▸ **TASK DIRECTIONS**
Set down word for word the lines that begin the entries and run through the line containing "## Executive Summary". Give nothing further.

--- INFORMATION SUPPLIED Enclosed Below ---

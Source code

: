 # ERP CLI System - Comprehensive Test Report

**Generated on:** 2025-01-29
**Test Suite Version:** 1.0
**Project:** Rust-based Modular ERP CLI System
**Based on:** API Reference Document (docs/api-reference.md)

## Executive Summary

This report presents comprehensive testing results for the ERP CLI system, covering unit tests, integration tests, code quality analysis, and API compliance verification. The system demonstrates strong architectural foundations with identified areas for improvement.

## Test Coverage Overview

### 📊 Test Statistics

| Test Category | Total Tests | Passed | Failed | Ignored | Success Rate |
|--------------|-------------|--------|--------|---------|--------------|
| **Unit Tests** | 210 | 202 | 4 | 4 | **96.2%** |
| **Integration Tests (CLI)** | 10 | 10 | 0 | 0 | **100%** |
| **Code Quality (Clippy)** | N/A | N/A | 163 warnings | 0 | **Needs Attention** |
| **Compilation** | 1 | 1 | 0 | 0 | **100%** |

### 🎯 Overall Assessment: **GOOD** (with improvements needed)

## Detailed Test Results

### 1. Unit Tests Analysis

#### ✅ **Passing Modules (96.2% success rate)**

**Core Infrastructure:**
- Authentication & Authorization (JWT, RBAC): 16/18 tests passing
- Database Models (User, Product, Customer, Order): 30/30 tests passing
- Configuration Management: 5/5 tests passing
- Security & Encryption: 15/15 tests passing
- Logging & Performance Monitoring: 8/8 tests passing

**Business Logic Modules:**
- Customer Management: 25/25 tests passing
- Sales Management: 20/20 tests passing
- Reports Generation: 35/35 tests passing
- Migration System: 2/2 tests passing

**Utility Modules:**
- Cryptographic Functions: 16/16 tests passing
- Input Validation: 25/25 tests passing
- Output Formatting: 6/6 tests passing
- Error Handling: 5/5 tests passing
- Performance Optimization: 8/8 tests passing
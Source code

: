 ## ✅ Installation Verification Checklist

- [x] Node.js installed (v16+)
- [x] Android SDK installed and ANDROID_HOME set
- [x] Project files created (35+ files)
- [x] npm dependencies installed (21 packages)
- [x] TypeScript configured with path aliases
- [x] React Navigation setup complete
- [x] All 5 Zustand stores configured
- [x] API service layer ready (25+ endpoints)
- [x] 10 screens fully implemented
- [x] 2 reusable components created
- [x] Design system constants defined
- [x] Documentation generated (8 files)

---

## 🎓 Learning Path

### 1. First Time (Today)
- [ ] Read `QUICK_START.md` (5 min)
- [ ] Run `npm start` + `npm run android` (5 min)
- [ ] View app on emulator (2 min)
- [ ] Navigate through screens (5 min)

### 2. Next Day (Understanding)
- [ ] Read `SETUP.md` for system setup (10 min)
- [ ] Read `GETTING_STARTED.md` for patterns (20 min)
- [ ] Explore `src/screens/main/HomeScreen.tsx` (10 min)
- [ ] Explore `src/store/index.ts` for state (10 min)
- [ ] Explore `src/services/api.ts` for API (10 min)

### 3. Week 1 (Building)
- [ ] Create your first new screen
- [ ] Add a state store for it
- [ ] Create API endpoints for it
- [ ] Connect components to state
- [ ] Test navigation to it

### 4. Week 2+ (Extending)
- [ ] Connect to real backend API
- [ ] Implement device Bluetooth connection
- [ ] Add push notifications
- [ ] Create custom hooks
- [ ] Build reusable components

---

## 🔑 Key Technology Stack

--- End of Enclosed INFORMATION SUPPLIED ---

▸ **YOUR SOLUTION**
Source code

: # ERP CLI System - Comprehensive Test Report

**Generated on:** 2025-01-29
**Test Suite Version:** 1.0
**Project:** Rust-based Modular ERP CLI System
**Based on:** API Reference Document (docs/api-reference.md)

## Executive Summary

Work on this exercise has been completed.